** Description of the task **
Report the count of lines containing the word "This" in the entries below, and nothing more.
----- Materials provided -----
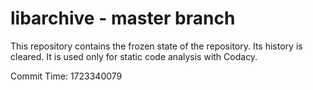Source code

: # libarchive - master branch

This repository contains the frozen state of the repository.
Its history is cleared. It is used only for static code
analysis with Codacy.

Commit Time: 1723340079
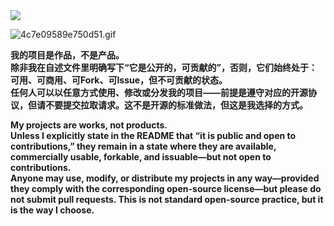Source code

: <img src="https://skillicons.dev/icons?i=html,css,js,vscode,php,nginx,python,golang,aws,gcp,azure,vue,nodejs,git,docker,vim&theme=light&perline=8"/>

![4c7e09589e750d51.gif](https://cdn.mengze.vip/gh/JanePHPDev/Blog-Static-Resource@main/images/4c7e09589e750d51.gif)

**我的项目是作品，不是产品。  
除非我在自述文件里明确写下“它是公开的，可贡献的”，否则，它们始终处于：可用、可商用、可Fork、可Issue，但不可贡献的状态。  
任何人可以以任意方式使用、修改或分发我的项目——前提是遵守对应的开源协议，但请不要提交拉取请求。这不是开源的标准做法，但这是我选择的方式。**

**My projects are works, not products.  
Unless I explicitly state in the README that “it is public and open to contributions,” they remain in a state where they are available, commercially usable, forkable, and issuable—but not open to contributions.  
Anyone may use, modify, or distribute my projects in any way—provided they comply with the corresponding open-source license—but please do not submit pull requests. This is not standard open-source practice, but it is the way I choose.**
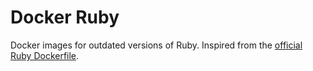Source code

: # Docker Ruby

Docker images for outdated versions of Ruby. Inspired from the [official Ruby Dockerfile](https://github.com/docker-library/ruby/blob/d88c77ea84b114fdfcdaa022a4e43bb067d5ac81/2.0/Dockerfile).
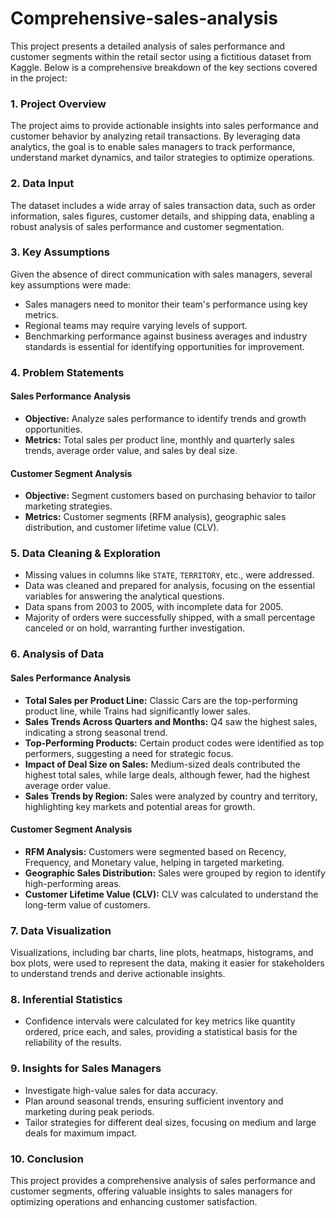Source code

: # Comprehensive-sales-analysis

This project presents a detailed analysis of sales performance and customer segments within the retail sector using a fictitious dataset from Kaggle. Below is a comprehensive breakdown of the key sections covered in the project:

### 1. **Project Overview**
The project aims to provide actionable insights into sales performance and customer behavior by analyzing retail transactions. By leveraging data analytics, the goal is to enable sales managers to track performance, understand market dynamics, and tailor strategies to optimize operations.

### 2. **Data Input**
The dataset includes a wide array of sales transaction data, such as order information, sales figures, customer details, and shipping data, enabling a robust analysis of sales performance and customer segmentation.

### 3. **Key Assumptions**
Given the absence of direct communication with sales managers, several key assumptions were made:
- Sales managers need to monitor their team's performance using key metrics.
- Regional teams may require varying levels of support.
- Benchmarking performance against business averages and industry standards is essential for identifying opportunities for improvement.

### 4. **Problem Statements**
#### **Sales Performance Analysis**
- **Objective:** Analyze sales performance to identify trends and growth opportunities.
- **Metrics:** Total sales per product line, monthly and quarterly sales trends, average order value, and sales by deal size.

#### **Customer Segment Analysis**
- **Objective:** Segment customers based on purchasing behavior to tailor marketing strategies.
- **Metrics:** Customer segments (RFM analysis), geographic sales distribution, and customer lifetime value (CLV).

### 5. **Data Cleaning & Exploration**
- Missing values in columns like `STATE`, `TERRITORY`, etc., were addressed.
- Data was cleaned and prepared for analysis, focusing on the essential variables for answering the analytical questions.
- Data spans from 2003 to 2005, with incomplete data for 2005.
- Majority of orders were successfully shipped, with a small percentage canceled or on hold, warranting further investigation.

### 6. **Analysis of Data**
#### **Sales Performance Analysis**
- **Total Sales per Product Line:** Classic Cars are the top-performing product line, while Trains had significantly lower sales.
- **Sales Trends Across Quarters and Months:** Q4 saw the highest sales, indicating a strong seasonal trend.
- **Top-Performing Products:** Certain product codes were identified as top performers, suggesting a need for strategic focus.
- **Impact of Deal Size on Sales:** Medium-sized deals contributed the highest total sales, while large deals, although fewer, had the highest average order value.
- **Sales Trends by Region:** Sales were analyzed by country and territory, highlighting key markets and potential areas for growth.

#### **Customer Segment Analysis**
- **RFM Analysis:** Customers were segmented based on Recency, Frequency, and Monetary value, helping in targeted marketing.
- **Geographic Sales Distribution:** Sales were grouped by region to identify high-performing areas.
- **Customer Lifetime Value (CLV):** CLV was calculated to understand the long-term value of customers.

### 7. **Data Visualization**
Visualizations, including bar charts, line plots, heatmaps, histograms, and box plots, were used to represent the data, making it easier for stakeholders to understand trends and derive actionable insights.

### 8. **Inferential Statistics**
- Confidence intervals were calculated for key metrics like quantity ordered, price each, and sales, providing a statistical basis for the reliability of the results.

### 9. **Insights for Sales Managers**
- Investigate high-value sales for data accuracy.
- Plan around seasonal trends, ensuring sufficient inventory and marketing during peak periods.
- Tailor strategies for different deal sizes, focusing on medium and large deals for maximum impact.

### 10. **Conclusion**
This project provides a comprehensive analysis of sales performance and customer segments, offering valuable insights to sales managers for optimizing operations and enhancing customer satisfaction.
-----
** Answer space **
4